§ **Information supplied**
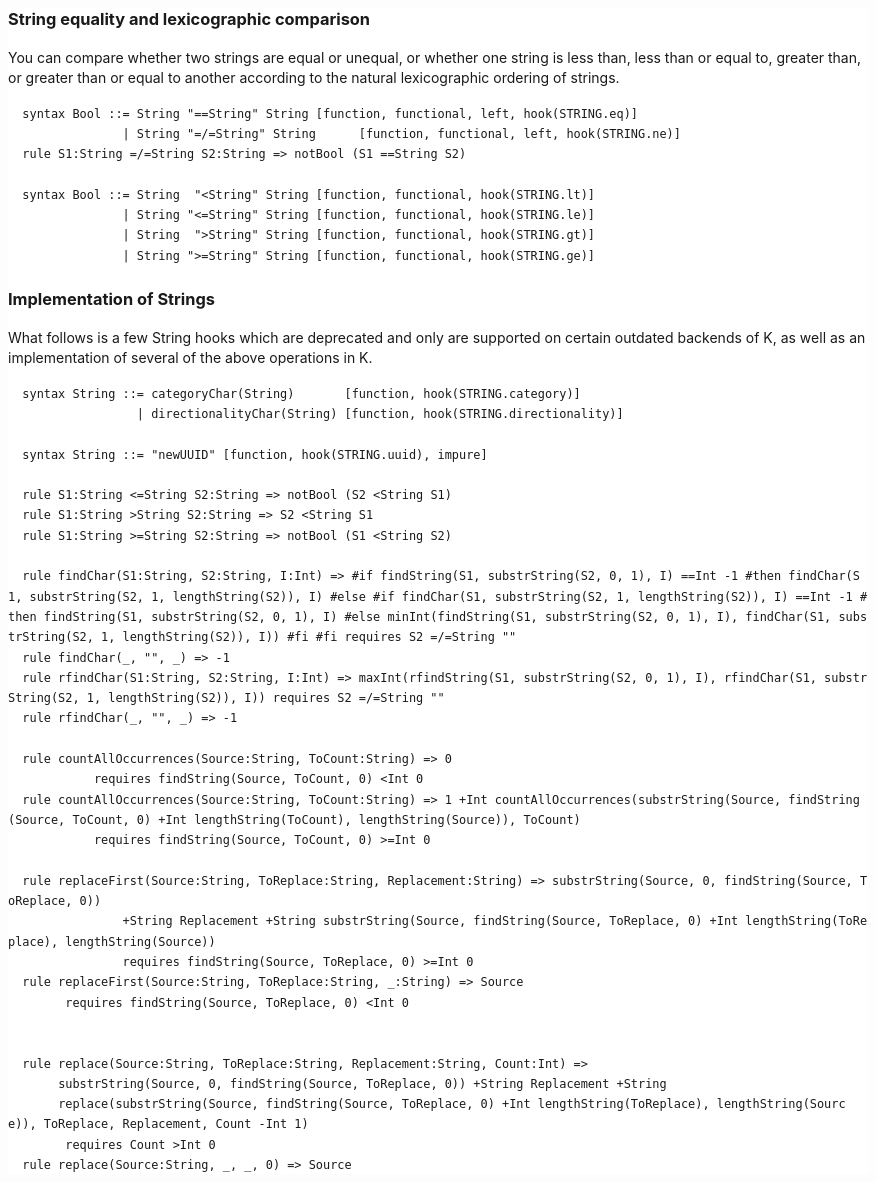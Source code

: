 ### String equality and lexicographic comparison

You can compare whether two strings are equal or unequal, or whether one string
is less than, less than or equal to, greater than, or greater than or equal to
another according to the natural lexicographic ordering of strings.

```k
  syntax Bool ::= String "==String" String [function, functional, left, hook(STRING.eq)]
                | String "=/=String" String      [function, functional, left, hook(STRING.ne)]
  rule S1:String =/=String S2:String => notBool (S1 ==String S2)

  syntax Bool ::= String  "<String" String [function, functional, hook(STRING.lt)]
                | String "<=String" String [function, functional, hook(STRING.le)]
                | String  ">String" String [function, functional, hook(STRING.gt)]
                | String ">=String" String [function, functional, hook(STRING.ge)]
```

### Implementation of Strings

What follows is a few String hooks which are deprecated and only are supported
on certain outdated backends of K, as well as an implementation of several
of the above operations in K.

```k
  syntax String ::= categoryChar(String)       [function, hook(STRING.category)]
                  | directionalityChar(String) [function, hook(STRING.directionality)]

  syntax String ::= "newUUID" [function, hook(STRING.uuid), impure]

  rule S1:String <=String S2:String => notBool (S2 <String S1)
  rule S1:String >String S2:String => S2 <String S1
  rule S1:String >=String S2:String => notBool (S1 <String S2)

  rule findChar(S1:String, S2:String, I:Int) => #if findString(S1, substrString(S2, 0, 1), I) ==Int -1 #then findChar(S1, substrString(S2, 1, lengthString(S2)), I) #else #if findChar(S1, substrString(S2, 1, lengthString(S2)), I) ==Int -1 #then findString(S1, substrString(S2, 0, 1), I) #else minInt(findString(S1, substrString(S2, 0, 1), I), findChar(S1, substrString(S2, 1, lengthString(S2)), I)) #fi #fi requires S2 =/=String ""
  rule findChar(_, "", _) => -1
  rule rfindChar(S1:String, S2:String, I:Int) => maxInt(rfindString(S1, substrString(S2, 0, 1), I), rfindChar(S1, substrString(S2, 1, lengthString(S2)), I)) requires S2 =/=String ""
  rule rfindChar(_, "", _) => -1

  rule countAllOccurrences(Source:String, ToCount:String) => 0
            requires findString(Source, ToCount, 0) <Int 0
  rule countAllOccurrences(Source:String, ToCount:String) => 1 +Int countAllOccurrences(substrString(Source, findString(Source, ToCount, 0) +Int lengthString(ToCount), lengthString(Source)), ToCount)
            requires findString(Source, ToCount, 0) >=Int 0

  rule replaceFirst(Source:String, ToReplace:String, Replacement:String) => substrString(Source, 0, findString(Source, ToReplace, 0))
                +String Replacement +String substrString(Source, findString(Source, ToReplace, 0) +Int lengthString(ToReplace), lengthString(Source))
                requires findString(Source, ToReplace, 0) >=Int 0
  rule replaceFirst(Source:String, ToReplace:String, _:String) => Source
        requires findString(Source, ToReplace, 0) <Int 0


  rule replace(Source:String, ToReplace:String, Replacement:String, Count:Int) =>
       substrString(Source, 0, findString(Source, ToReplace, 0)) +String Replacement +String
       replace(substrString(Source, findString(Source, ToReplace, 0) +Int lengthString(ToReplace), lengthString(Source)), ToReplace, Replacement, Count -Int 1)
        requires Count >Int 0
  rule replace(Source:String, _, _, 0) => Source
```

§ **Exercise objective**
Above are some records; copy exactly the lines from the one with "is less than, less" through the one with "on certain outdated", both included, and no others.

§ **The answer**
is less than, less than or equal to, greater than, or greater than or equal to
another according to the natural lexicographic ordering of strings.

```k
  syntax Bool ::= String "==String" String [function, functional, left, hook(STRING.eq)]
                | String "=/=String" String      [function, functional, left, hook(STRING.ne)]
  rule S1:String =/=String S2:String => notBool (S1 ==String S2)

  syntax Bool ::= String  "<String" String [function, functional, hook(STRING.lt)]
                | String "<=String" String [function, functional, hook(STRING.le)]
                | String  ">String" String [function, functional, hook(STRING.gt)]
                | String ">=String" String [function, functional, hook(STRING.ge)]
```

### Implementation of Strings

What follows is a few String hooks which are deprecated and only are supported
on certain outdated backends of K, as well as an implementation of several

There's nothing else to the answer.